Reproduce exactly the final portion of the data: every line from the one containing "4. **Open in browser**" through the last line, inclusive.

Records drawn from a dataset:
—————
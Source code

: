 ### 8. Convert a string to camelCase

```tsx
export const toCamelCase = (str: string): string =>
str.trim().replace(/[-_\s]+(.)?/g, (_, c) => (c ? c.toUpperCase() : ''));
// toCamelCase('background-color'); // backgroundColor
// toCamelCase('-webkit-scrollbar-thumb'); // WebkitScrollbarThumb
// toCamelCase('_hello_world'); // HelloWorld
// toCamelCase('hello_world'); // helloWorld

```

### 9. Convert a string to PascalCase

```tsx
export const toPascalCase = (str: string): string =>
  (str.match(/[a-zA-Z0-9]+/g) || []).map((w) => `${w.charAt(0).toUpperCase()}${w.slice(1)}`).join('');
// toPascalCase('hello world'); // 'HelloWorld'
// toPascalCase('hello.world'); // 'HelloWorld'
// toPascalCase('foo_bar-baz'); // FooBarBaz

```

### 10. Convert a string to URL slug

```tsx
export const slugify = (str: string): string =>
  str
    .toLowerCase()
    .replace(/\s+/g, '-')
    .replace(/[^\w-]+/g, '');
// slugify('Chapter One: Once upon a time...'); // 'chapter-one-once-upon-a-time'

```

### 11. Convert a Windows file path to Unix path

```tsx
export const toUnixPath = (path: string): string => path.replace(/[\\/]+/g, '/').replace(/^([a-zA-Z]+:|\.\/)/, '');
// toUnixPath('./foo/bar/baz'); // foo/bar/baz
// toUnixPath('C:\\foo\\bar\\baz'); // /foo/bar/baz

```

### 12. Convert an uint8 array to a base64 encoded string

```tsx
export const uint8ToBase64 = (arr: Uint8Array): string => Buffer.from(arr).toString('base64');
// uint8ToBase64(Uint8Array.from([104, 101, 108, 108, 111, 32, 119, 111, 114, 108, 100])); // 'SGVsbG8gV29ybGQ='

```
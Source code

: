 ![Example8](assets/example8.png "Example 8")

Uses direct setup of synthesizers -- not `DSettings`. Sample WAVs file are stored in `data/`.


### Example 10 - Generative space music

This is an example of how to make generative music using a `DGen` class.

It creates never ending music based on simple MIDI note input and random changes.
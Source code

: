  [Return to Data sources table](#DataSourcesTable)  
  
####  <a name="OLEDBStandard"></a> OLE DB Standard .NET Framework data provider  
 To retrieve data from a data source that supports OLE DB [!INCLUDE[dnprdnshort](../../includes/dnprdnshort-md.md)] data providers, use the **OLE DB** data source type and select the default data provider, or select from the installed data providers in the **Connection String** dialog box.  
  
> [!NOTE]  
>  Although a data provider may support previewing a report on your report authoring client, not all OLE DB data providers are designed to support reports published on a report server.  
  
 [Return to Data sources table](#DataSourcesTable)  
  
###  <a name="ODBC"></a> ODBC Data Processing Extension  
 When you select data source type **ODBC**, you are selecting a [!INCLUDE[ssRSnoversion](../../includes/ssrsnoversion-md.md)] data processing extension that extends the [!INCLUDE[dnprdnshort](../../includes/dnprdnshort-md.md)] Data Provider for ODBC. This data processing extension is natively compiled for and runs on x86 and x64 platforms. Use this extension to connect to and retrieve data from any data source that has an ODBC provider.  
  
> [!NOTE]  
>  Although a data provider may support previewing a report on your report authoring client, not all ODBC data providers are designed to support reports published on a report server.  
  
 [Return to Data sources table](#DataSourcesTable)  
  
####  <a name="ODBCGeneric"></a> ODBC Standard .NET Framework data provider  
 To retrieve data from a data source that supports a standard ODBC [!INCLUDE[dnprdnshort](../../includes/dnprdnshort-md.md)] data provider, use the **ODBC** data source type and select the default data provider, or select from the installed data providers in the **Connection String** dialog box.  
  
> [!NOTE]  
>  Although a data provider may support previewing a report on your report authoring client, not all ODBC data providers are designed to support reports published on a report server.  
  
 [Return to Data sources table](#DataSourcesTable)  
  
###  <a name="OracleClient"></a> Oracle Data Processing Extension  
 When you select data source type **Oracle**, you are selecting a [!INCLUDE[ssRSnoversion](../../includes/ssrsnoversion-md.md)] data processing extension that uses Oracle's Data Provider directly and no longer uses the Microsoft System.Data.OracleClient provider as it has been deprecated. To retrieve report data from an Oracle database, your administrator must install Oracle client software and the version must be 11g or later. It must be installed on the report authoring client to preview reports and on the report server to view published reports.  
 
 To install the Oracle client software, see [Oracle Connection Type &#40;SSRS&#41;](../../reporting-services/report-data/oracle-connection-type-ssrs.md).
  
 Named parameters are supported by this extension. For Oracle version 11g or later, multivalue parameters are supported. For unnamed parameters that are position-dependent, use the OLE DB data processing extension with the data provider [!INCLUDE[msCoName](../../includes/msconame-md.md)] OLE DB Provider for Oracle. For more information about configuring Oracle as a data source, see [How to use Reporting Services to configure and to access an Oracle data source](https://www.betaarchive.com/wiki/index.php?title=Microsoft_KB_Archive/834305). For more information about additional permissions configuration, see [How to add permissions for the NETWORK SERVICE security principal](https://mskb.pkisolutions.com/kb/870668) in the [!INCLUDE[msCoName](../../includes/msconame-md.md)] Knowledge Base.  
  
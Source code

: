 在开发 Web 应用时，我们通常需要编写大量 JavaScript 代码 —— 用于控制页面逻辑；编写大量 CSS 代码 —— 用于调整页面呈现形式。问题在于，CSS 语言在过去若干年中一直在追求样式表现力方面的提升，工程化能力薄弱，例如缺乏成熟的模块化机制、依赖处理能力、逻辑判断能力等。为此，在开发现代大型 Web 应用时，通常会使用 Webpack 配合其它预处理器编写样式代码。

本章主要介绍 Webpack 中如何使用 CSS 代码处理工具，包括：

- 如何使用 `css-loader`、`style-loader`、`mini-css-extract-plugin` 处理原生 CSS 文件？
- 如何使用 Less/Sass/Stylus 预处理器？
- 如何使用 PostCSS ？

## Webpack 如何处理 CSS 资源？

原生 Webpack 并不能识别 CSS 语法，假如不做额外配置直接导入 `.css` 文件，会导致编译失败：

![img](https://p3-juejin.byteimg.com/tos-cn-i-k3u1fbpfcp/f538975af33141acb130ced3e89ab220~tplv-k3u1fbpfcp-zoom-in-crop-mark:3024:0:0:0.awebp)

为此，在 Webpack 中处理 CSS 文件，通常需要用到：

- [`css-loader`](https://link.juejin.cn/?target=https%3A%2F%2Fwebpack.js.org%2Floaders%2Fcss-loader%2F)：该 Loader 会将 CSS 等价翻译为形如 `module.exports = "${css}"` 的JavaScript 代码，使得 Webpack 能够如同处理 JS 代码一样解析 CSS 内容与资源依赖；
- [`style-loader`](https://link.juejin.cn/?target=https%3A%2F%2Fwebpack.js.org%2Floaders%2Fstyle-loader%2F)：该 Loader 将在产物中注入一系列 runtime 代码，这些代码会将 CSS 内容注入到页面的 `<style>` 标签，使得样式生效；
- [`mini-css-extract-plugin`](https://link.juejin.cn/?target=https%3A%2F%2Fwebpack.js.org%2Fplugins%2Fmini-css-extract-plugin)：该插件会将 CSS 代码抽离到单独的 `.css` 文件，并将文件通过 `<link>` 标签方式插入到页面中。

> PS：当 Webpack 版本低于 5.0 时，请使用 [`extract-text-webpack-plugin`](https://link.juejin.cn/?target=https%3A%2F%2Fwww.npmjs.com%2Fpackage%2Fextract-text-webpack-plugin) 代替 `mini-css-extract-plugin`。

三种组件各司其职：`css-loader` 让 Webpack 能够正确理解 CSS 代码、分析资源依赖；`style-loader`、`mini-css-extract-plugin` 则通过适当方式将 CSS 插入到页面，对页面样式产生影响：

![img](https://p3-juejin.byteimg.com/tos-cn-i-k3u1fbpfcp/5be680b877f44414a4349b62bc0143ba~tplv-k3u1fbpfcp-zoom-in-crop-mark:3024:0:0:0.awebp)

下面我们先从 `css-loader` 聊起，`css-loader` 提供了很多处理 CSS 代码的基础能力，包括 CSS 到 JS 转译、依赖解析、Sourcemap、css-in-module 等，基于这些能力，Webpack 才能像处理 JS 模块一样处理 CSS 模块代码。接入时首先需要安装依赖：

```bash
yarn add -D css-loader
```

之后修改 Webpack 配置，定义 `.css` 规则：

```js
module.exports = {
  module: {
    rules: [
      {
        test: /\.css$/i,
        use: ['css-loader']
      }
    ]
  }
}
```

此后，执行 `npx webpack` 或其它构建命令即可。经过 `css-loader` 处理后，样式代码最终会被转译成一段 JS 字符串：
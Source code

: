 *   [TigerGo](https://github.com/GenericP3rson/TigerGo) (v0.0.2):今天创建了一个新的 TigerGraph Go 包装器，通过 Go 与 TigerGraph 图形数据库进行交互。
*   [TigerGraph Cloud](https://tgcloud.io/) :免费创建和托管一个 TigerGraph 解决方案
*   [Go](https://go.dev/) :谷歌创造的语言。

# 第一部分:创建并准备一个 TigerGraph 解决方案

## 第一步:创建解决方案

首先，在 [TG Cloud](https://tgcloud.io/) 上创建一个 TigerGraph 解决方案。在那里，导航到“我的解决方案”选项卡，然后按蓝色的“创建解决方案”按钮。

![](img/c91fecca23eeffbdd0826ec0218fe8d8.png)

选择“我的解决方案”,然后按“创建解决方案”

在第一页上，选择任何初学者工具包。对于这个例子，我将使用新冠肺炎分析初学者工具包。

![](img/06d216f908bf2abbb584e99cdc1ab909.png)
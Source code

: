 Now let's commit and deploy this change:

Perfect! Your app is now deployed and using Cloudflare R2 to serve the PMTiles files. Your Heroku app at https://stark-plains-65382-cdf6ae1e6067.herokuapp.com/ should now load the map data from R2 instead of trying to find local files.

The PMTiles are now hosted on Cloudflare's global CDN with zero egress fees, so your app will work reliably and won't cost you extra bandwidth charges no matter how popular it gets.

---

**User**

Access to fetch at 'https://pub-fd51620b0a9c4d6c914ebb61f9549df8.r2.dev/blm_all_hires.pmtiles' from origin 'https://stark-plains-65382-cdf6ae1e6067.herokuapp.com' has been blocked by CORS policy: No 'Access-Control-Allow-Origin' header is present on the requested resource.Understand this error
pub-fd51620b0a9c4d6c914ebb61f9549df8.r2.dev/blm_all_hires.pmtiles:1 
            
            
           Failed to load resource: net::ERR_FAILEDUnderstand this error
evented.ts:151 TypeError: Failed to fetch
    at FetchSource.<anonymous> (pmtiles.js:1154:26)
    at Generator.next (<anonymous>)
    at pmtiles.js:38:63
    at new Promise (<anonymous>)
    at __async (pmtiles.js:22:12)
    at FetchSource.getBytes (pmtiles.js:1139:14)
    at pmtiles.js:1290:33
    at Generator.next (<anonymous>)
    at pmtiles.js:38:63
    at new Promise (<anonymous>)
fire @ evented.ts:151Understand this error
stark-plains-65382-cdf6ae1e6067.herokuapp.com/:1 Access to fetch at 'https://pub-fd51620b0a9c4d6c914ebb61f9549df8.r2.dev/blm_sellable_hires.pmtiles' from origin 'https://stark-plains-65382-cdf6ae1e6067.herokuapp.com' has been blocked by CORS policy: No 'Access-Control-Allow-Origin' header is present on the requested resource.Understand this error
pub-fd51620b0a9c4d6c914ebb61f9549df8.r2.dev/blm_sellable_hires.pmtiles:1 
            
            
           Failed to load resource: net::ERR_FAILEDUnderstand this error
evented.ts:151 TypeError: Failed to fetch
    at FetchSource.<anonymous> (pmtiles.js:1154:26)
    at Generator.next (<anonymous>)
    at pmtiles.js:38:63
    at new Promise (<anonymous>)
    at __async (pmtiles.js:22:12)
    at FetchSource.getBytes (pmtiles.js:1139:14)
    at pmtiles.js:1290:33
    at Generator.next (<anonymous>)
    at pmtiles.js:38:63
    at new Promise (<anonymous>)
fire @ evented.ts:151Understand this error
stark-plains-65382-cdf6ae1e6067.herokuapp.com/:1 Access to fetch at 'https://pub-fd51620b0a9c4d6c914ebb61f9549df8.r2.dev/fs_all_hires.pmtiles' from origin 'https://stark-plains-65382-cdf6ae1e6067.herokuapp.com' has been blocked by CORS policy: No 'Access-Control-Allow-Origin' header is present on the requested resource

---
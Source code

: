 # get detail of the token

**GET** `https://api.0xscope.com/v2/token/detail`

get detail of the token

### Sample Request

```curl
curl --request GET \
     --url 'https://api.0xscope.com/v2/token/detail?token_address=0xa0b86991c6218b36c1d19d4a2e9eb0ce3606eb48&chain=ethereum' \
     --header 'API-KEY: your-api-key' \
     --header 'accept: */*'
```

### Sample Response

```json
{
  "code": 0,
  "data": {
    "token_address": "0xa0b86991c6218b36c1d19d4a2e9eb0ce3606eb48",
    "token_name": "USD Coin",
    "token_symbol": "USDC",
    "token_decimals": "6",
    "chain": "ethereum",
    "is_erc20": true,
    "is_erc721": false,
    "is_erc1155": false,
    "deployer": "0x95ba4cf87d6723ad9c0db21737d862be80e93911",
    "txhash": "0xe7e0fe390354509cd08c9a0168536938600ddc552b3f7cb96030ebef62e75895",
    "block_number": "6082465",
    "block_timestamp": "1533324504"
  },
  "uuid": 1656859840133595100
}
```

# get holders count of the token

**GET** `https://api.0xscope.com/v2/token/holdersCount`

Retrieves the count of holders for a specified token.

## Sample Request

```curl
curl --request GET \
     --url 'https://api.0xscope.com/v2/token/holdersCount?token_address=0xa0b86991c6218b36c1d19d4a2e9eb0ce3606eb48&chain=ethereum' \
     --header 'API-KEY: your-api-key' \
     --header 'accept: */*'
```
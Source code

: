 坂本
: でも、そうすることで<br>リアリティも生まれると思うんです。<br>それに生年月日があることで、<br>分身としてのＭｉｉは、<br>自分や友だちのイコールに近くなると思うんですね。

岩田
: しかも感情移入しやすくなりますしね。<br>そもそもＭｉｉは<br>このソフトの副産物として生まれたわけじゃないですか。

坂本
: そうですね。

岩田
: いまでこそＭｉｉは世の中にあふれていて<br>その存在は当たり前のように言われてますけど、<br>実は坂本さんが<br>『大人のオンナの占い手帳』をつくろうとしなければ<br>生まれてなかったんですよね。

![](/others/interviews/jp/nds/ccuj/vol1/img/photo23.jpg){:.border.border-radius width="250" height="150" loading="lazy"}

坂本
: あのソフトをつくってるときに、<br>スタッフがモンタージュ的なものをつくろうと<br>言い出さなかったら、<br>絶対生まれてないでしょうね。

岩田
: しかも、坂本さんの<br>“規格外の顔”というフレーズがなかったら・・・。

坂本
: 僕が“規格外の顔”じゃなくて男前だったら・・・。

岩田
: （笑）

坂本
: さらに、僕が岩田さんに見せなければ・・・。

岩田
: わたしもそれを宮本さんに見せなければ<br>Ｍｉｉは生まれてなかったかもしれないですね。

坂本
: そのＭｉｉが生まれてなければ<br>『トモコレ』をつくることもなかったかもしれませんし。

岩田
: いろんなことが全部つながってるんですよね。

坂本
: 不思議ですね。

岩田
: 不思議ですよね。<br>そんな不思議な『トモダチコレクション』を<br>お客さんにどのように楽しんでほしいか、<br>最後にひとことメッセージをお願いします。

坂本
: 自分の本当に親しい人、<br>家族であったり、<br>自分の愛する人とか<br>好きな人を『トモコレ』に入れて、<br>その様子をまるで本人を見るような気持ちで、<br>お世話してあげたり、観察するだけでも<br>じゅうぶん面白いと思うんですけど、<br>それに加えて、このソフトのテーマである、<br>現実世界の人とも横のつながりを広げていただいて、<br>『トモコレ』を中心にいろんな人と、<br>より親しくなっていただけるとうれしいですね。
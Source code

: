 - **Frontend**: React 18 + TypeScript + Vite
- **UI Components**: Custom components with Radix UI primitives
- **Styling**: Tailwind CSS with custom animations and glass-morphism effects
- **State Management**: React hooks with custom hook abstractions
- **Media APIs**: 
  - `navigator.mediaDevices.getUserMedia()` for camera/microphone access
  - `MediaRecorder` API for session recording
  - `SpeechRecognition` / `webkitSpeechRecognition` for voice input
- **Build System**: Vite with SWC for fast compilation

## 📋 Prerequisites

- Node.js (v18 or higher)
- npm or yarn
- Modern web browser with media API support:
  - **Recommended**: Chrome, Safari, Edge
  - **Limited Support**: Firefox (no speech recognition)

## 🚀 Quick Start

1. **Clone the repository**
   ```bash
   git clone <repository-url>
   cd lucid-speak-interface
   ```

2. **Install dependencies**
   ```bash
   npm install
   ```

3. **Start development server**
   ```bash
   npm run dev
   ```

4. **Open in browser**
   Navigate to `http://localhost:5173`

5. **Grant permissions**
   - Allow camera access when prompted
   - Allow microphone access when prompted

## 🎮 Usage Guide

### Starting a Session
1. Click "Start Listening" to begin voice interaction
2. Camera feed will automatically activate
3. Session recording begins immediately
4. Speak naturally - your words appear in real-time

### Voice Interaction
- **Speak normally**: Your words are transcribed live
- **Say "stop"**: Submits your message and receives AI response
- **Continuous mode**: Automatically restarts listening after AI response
—————
ANSWER SPACE:
4. **Open in browser**
   Navigate to `http://localhost:5173`

5. **Grant permissions**
   - Allow camera access when prompted
   - Allow microphone access when prompted

## 🎮 Usage Guide

### Starting a Session
1. Click "Start Listening" to begin voice interaction
2. Camera feed will automatically activate
3. Session recording begins immediately
4. Speak naturally - your words appear in real-time

### Voice Interaction
- **Speak normally**: Your words are transcribed live
- **Say "stop"**: Submits your message and receives AI response
- **Continuous mode**: Automatically restarts listening after AI response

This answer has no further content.